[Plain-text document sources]
◇ ◇ ◇
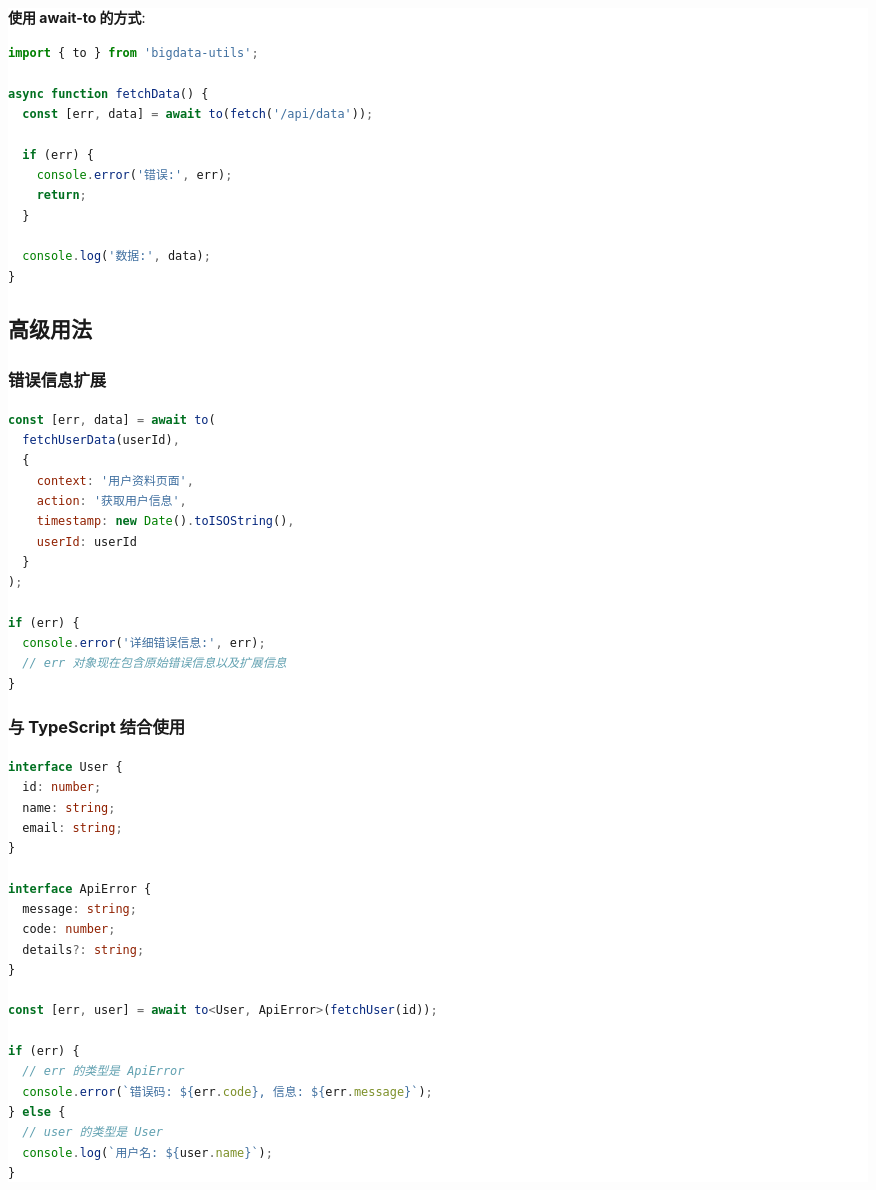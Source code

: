 **使用 await-to 的方式**:
```javascript
import { to } from 'bigdata-utils';

async function fetchData() {
  const [err, data] = await to(fetch('/api/data'));
  
  if (err) {
    console.error('错误:', err);
    return;
  }
  
  console.log('数据:', data);
}
```

## 高级用法

### 错误信息扩展

```javascript
const [err, data] = await to(
  fetchUserData(userId),
  { 
    context: '用户资料页面',
    action: '获取用户信息',
    timestamp: new Date().toISOString(),
    userId: userId
  }
);

if (err) {
  console.error('详细错误信息:', err);
  // err 对象现在包含原始错误信息以及扩展信息
}
```

### 与 TypeScript 结合使用

```typescript
interface User {
  id: number;
  name: string;
  email: string;
}

interface ApiError {
  message: string;
  code: number;
  details?: string;
}

const [err, user] = await to<User, ApiError>(fetchUser(id));

if (err) {
  // err 的类型是 ApiError
  console.error(`错误码: ${err.code}, 信息: ${err.message}`);
} else {
  // user 的类型是 User
  console.log(`用户名: ${user.name}`);
}
```
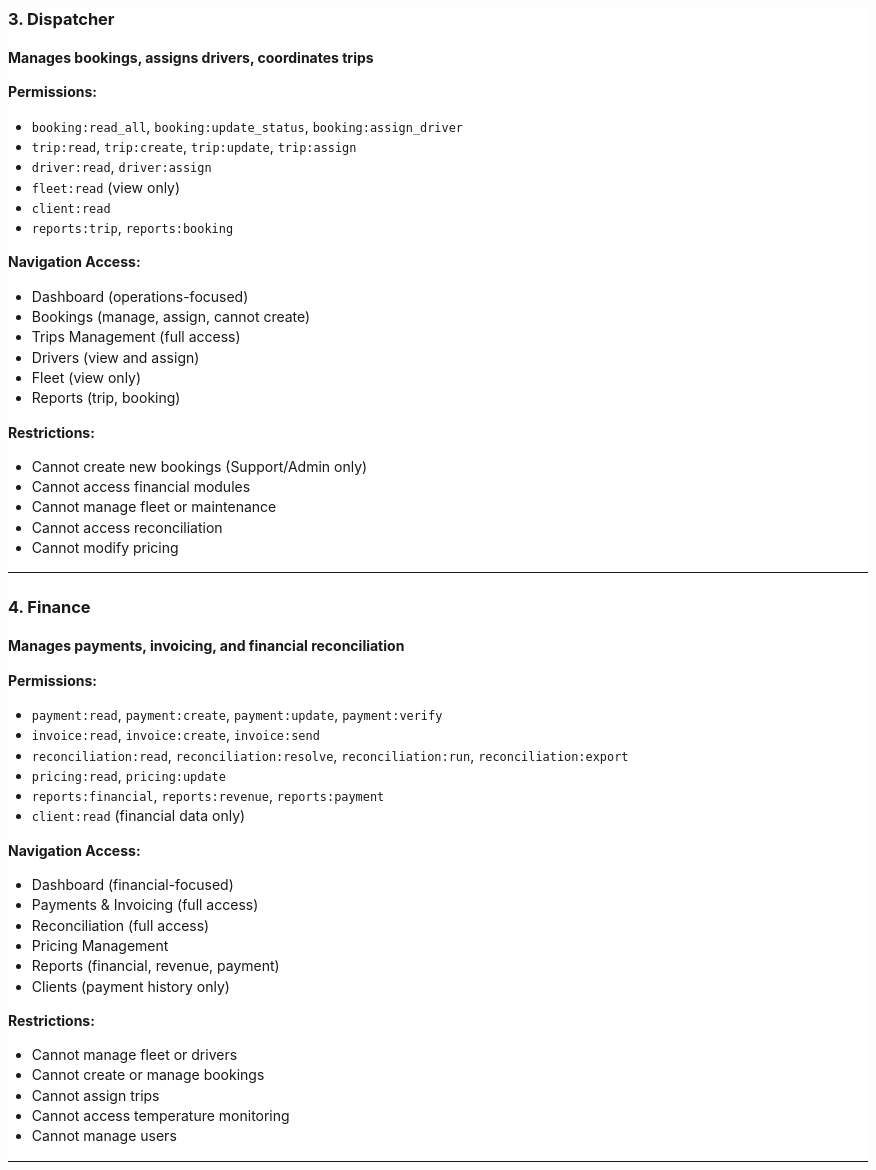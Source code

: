 
### 3. Dispatcher
**Manages bookings, assigns drivers, coordinates trips**

**Permissions:**
- `booking:read_all`, `booking:update_status`, `booking:assign_driver`
- `trip:read`, `trip:create`, `trip:update`, `trip:assign`
- `driver:read`, `driver:assign`
- `fleet:read` (view only)
- `client:read`
- `reports:trip`, `reports:booking`

**Navigation Access:**
- Dashboard (operations-focused)
- Bookings (manage, assign, cannot create)
- Trips Management (full access)
- Drivers (view and assign)
- Fleet (view only)
- Reports (trip, booking)

**Restrictions:**
- Cannot create new bookings (Support/Admin only)
- Cannot access financial modules
- Cannot manage fleet or maintenance
- Cannot access reconciliation
- Cannot modify pricing

---

### 4. Finance
**Manages payments, invoicing, and financial reconciliation**

**Permissions:**
- `payment:read`, `payment:create`, `payment:update`, `payment:verify`
- `invoice:read`, `invoice:create`, `invoice:send`
- `reconciliation:read`, `reconciliation:resolve`, `reconciliation:run`, `reconciliation:export`
- `pricing:read`, `pricing:update`
- `reports:financial`, `reports:revenue`, `reports:payment`
- `client:read` (financial data only)

**Navigation Access:**
- Dashboard (financial-focused)
- Payments & Invoicing (full access)
- Reconciliation (full access)
- Pricing Management
- Reports (financial, revenue, payment)
- Clients (payment history only)

**Restrictions:**
- Cannot manage fleet or drivers
- Cannot create or manage bookings
- Cannot assign trips
- Cannot access temperature monitoring
- Cannot manage users

---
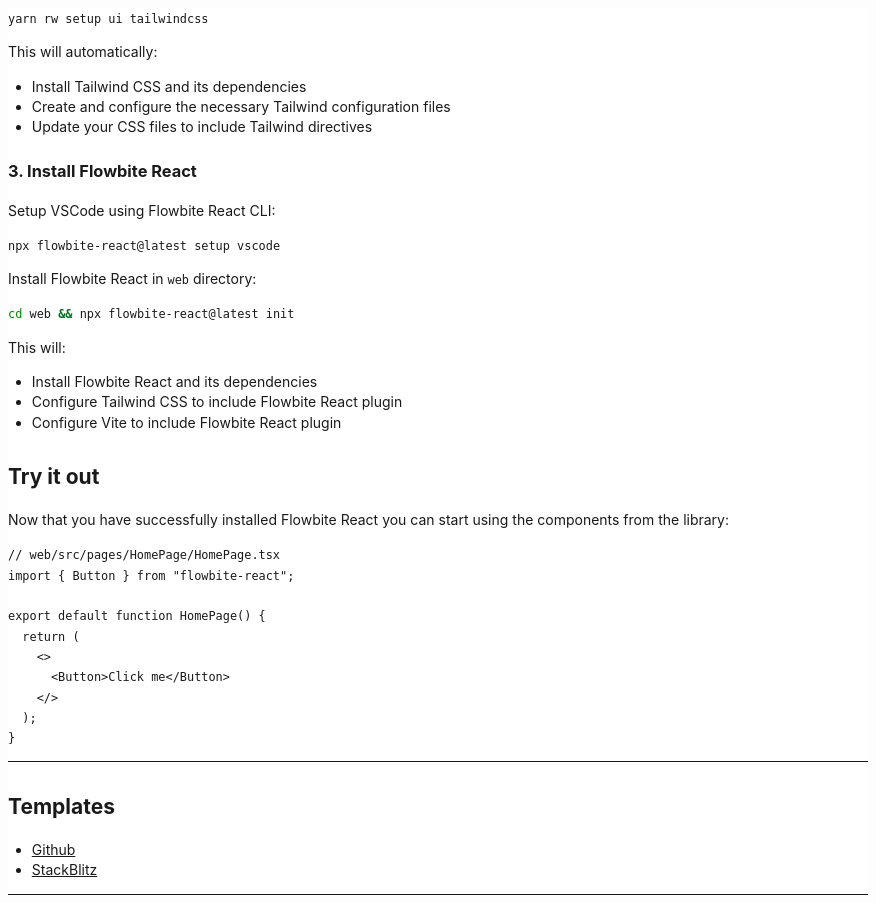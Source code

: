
```bash
yarn rw setup ui tailwindcss
```

This will automatically:

- Install Tailwind CSS and its dependencies
- Create and configure the necessary Tailwind configuration files
- Update your CSS files to include Tailwind directives

### 3. Install Flowbite React

Setup VSCode using Flowbite React CLI:

```bash
npx flowbite-react@latest setup vscode
```

Install Flowbite React in `web` directory:

```bash
cd web && npx flowbite-react@latest init
```

This will:

- Install Flowbite React and its dependencies
- Configure Tailwind CSS to include Flowbite React plugin
- Configure Vite to include Flowbite React plugin

## Try it out

Now that you have successfully installed Flowbite React you can start using the components from the library:

```tsx
// web/src/pages/HomePage/HomePage.tsx
import { Button } from "flowbite-react";

export default function HomePage() {
  return (
    <>
      <Button>Click me</Button>
    </>
  );
}
```

<hr />

## Templates

- [Github](https://github.com/themesberg/flowbite-react-template-redwoodjs)
- [StackBlitz](https://stackblitz.com/edit/flowbite-react-template-redwoodjs)


---
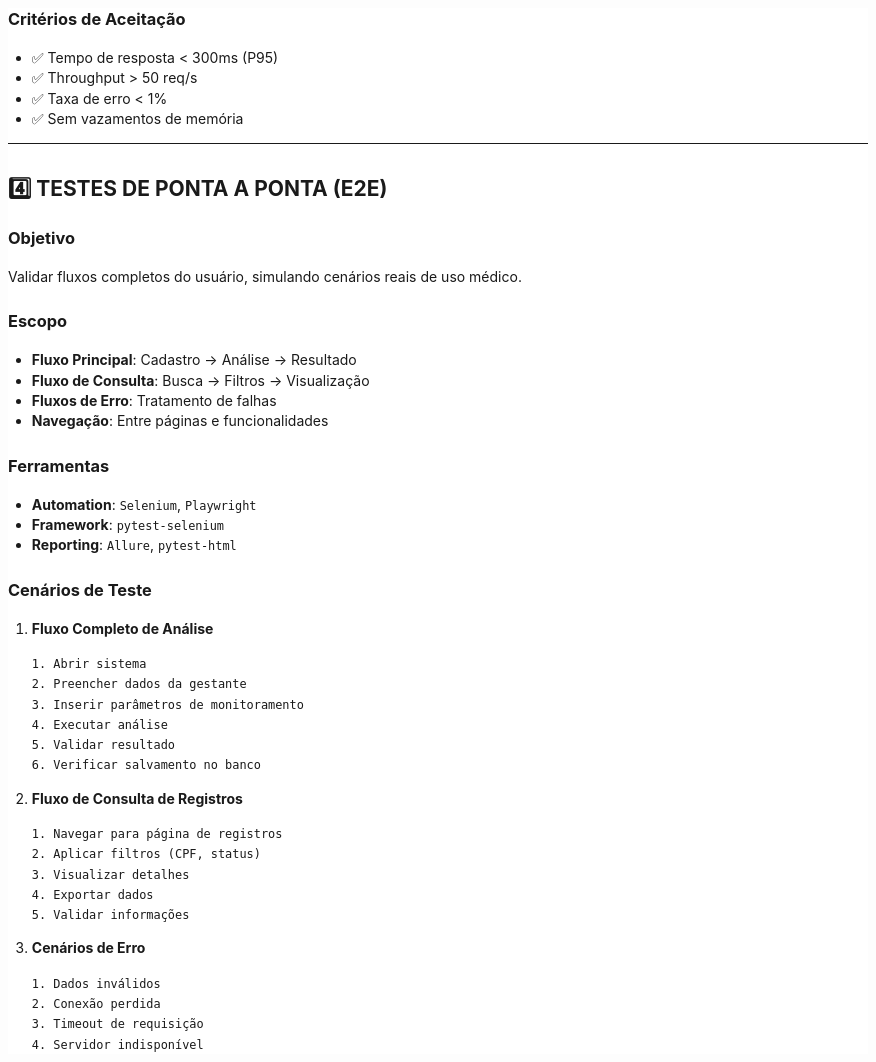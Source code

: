 ### **Critérios de Aceitação**
- ✅ Tempo de resposta < 300ms (P95)
- ✅ Throughput > 50 req/s
- ✅ Taxa de erro < 1%
- ✅ Sem vazamentos de memória

---

## 4️⃣ **TESTES DE PONTA A PONTA (E2E)**

### **Objetivo**
Validar fluxos completos do usuário, simulando cenários reais de uso médico.

### **Escopo**
- **Fluxo Principal**: Cadastro → Análise → Resultado
- **Fluxo de Consulta**: Busca → Filtros → Visualização
- **Fluxos de Erro**: Tratamento de falhas
- **Navegação**: Entre páginas e funcionalidades

### **Ferramentas**
- **Automation**: `Selenium`, `Playwright`
- **Framework**: `pytest-selenium`
- **Reporting**: `Allure`, `pytest-html`

### **Cenários de Teste**
1. **Fluxo Completo de Análise**
   ```
   1. Abrir sistema
   2. Preencher dados da gestante
   3. Inserir parâmetros de monitoramento
   4. Executar análise
   5. Validar resultado
   6. Verificar salvamento no banco
   ```

2. **Fluxo de Consulta de Registros**
   ```
   1. Navegar para página de registros
   2. Aplicar filtros (CPF, status)
   3. Visualizar detalhes
   4. Exportar dados
   5. Validar informações
   ```

3. **Cenários de Erro**
   ```
   1. Dados inválidos
   2. Conexão perdida
   3. Timeout de requisição
   4. Servidor indisponível
   ```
◇ ◇ ◇
Report all lines above with "Validar".

[YOUR RESPONSE]:
Validar fluxos completos do usuário, simulando cenários reais de uso médico.
   5. Validar resultado
   5. Validar informações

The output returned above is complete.